Antwort auf Einwand 3: Wie Chrysostomus zu Mt 17,3 sagt: „Moses und Elias werden aus vielen Gründen herangezogen.“ Und erstens, „weil die Menge sagte, er sei Elias oder Jeremias oder einer der Propheten, bringt er die Anführer der Propheten mit sich; damit sie hierdurch wenigstens den Unterschied zwischen den Dienern und ihrem Herrn sähen.“ Ein anderer Grund war, „... dass Moses das Gesetz gab ... während Elias ... um die Ehre Gottes eiferte.“ Indem sie also zusammen mit Christus erscheinen, zeigen sie, wie falsch die Juden „ihn beschuldigten, das Gesetz zu übertreten und sich gotteslästerlich die Ehre Gottes anzumaßen.“ Ein dritter Grund war, „um zu zeigen, dass er Macht über Tod und Leben hat und dass er der Richter der Toten und der Lebenden ist; indem er Moses mit sich bringt, der gestorben war, und Elias, der noch lebte.“ Ein vierter Grund war, weil sie, wie Lukas sagt (9,31), mit ihm „von seinem Ausgang sprachen, den er in Jerusalem erfüllen sollte“, d. h. von seinem Leiden und Tod. Daher stellt er ihnen, „um die Herzen seiner Jünger im Hinblick darauf zu stärken“, jene vor Augen, die sich um Gottes willen dem Tod ausgesetzt hatten: da Moses dem Tod trotzte, indem er sich dem Pharao widersetzte, und Elias, indem er sich Ahab widersetzte. Ein fünfter Grund war, dass „er wollte, dass seine Jünger die Sanftmut des Moses und den Eifer des Elias nachahmten.“ Hilarius fügt einen sechsten Grund hinzu – nämlich um zu bezeichnen, dass er durch das Gesetz, das Moses ihnen gab, und durch die Propheten, unter denen Elias der vornehmste war, vorhergesagt worden war.
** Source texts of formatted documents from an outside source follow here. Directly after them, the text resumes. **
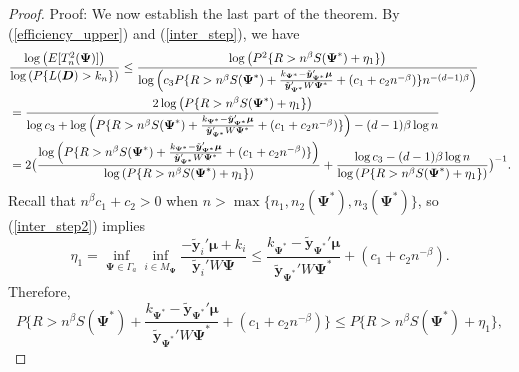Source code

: \documentclass[final,11pt,3p]{article}\usepackage{setspace}
\begin{document}
\begin{proof}{Proof:}
We now establish the last part of the theorem.  By (\ref{efficiency_upper}) and (\ref{inter_step}), we have
\begin{align}
&\frac{\log \left(E[T_n^2(\boldsymbol{\Psi})]\right)}{\log \left({P}\{L(\boldsymbol{D}) > k_n\} \right)}  \le \frac{\log \left({P}^2\{ R >  n^{\beta} S(\boldsymbol{\Psi}^*) + \eta_1 \}\right) }{ \log \left(c_3 {P} \{ R > n^{\beta} S(\boldsymbol{\Psi}^*)+ \frac{k_{\boldsymbol{\Psi}^*}- \tilde{\boldsymbol{y}}_{\boldsymbol{\Psi}^*}' \boldsymbol{\mu}}{ \tilde{\boldsymbol{y}}_{\boldsymbol{\Psi}^*}' W \boldsymbol{\Psi}^*}+ (c_1 + c_2 n^{-\beta}) \} n^{-(d-1)\beta} \right) }  \notag \\
&=\frac{2 \log \left({P}\{ R >  n^{\beta} S(\boldsymbol{\Psi}^*) + \eta_1 \} \right) }{ \log c_3 + \log \left({P} \{ R > n^{\beta} S(\boldsymbol{\Psi}^*)+ \frac{k_{\boldsymbol{\Psi}^*}- \tilde{\boldsymbol{y}}_{\boldsymbol{\Psi}^*}' \boldsymbol{\mu}}{ \tilde{\boldsymbol{y}}_{\boldsymbol{\Psi}^*}' W \boldsymbol{\Psi}^*}+ (c_1 + c_2 n^{-\beta}) \} \right)-(d-1)\beta \log n }   \notag \\
& =2 \big(\frac{\log \left({P} \{ R > n^{\beta} S(\boldsymbol{\Psi}^*)+ \frac{k_{\boldsymbol{\Psi}^*}- \tilde{\boldsymbol{y}}_{\boldsymbol{\Psi}^*}' \boldsymbol{\mu}}{ \tilde{\boldsymbol{y}}_{\boldsymbol{\Psi}^*}' W \boldsymbol{\Psi}^*}+ (c_1 + c_2 n^{-\beta}) \} \right) }{\log \left({P}\{ R >  n^{\beta} S(\boldsymbol{\Psi}^*) + \eta_1 \} \right)}+\frac{\log c_3-(d-1)\beta \log n }{\log \left({P}\{ R >  n^{\beta} S(\boldsymbol{\Psi}^*) + \eta_1 \} \right) } \big)^{-1}. \label{cmc_limit}
\end{align}
Recall that $n^{\beta}c_1 + c_2 > 0$ when $n > \max \{n_1, n_2(\boldsymbol{\Psi}^*), n_3(\boldsymbol{\Psi}^*)\}$, so (\ref{inter_step2}) implies
\begin{equation*}
\eta_1 = \inf_{\boldsymbol{\Psi} \in \Gamma_a}\inf \limits_{i \in M_{\boldsymbol{\Psi}}} \frac{-  \tilde{\boldsymbol{y}}_i'\boldsymbol{\mu} + k_i}{ \tilde{\boldsymbol{y}}_i' W \boldsymbol{\Psi}} \le  \frac{k_{\boldsymbol{\Psi}^*}- \tilde{\boldsymbol{y}}_{\boldsymbol{\Psi}^*}' \boldsymbol{\mu}}{ \tilde{\boldsymbol{y}}_{\boldsymbol{\Psi}^*}' W \boldsymbol{\Psi}^*}+ (c_1 + c_2 n^{-\beta}).
\end{equation*}
Therefore,
\begin{equation*}
{P} \{ R > n^{\beta} S(\boldsymbol{\Psi}^*)+ \frac{k_{\boldsymbol{\Psi}^*}- \tilde{\boldsymbol{y}}_{\boldsymbol{\Psi}^*}' \boldsymbol{\mu}}{ \tilde{\boldsymbol{y}}_{\boldsymbol{\Psi}^*}' W \boldsymbol{\Psi}^*}+ (c_1 + c_2 n^{-\beta})\} \le {P} \{ R > n^{\beta} S(\boldsymbol{\Psi}^*)+ \eta_1\},

\end{equation*}
\end{proof}
\end{document}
Antwort auf Einwand 4: Erhabene Geheimnisse sollten nicht sofort jedem erklärt werden, sondern durch Vorgesetzte an andere in der ihnen gebührenden Reihenfolge weitergegeben werden. Folglich nahm er, wie Chrysostomus sagt (zu Mt 17,3), „diese drei mit, da sie den übrigen überlegen waren.“ Denn „Petrus ragte hervor durch die Liebe“, die er zu Christus trug, und durch die ihm verliehene Macht; Johannes durch das Privileg der Liebe Christi zu ihm wegen seiner Jungfräulichkeit und wiederum wegen seines Privilegs, ein Evangelist zu sein; Jakobus wegen des Privilegs des Martyriums. Dennoch wollte er nicht, dass sie anderen erzählten, was sie gesehen hatten, bevor er auferstanden war; „damit“, wie Hieronymus zu Mt 17,19 sagt, „eine so wunderbare Sache ihnen nicht unglaublich erschiene; und damit sie nicht, nachdem sie von so großer Herrlichkeit gehört hatten, am Kreuz Anstoß nähmen“, das folgte; oder wiederum, „damit [das Kreuz] nicht gänzlich durch das Volk verhindert würde“ [*Beda, Hom. xviii; vgl. Catena Aurea]; und „damit sie dann Zeugen geistlicher Dinge seien, wenn sie mit dem Heiligen Geist erfüllt sein würden“ [*Hilarius, in Matth. xvii].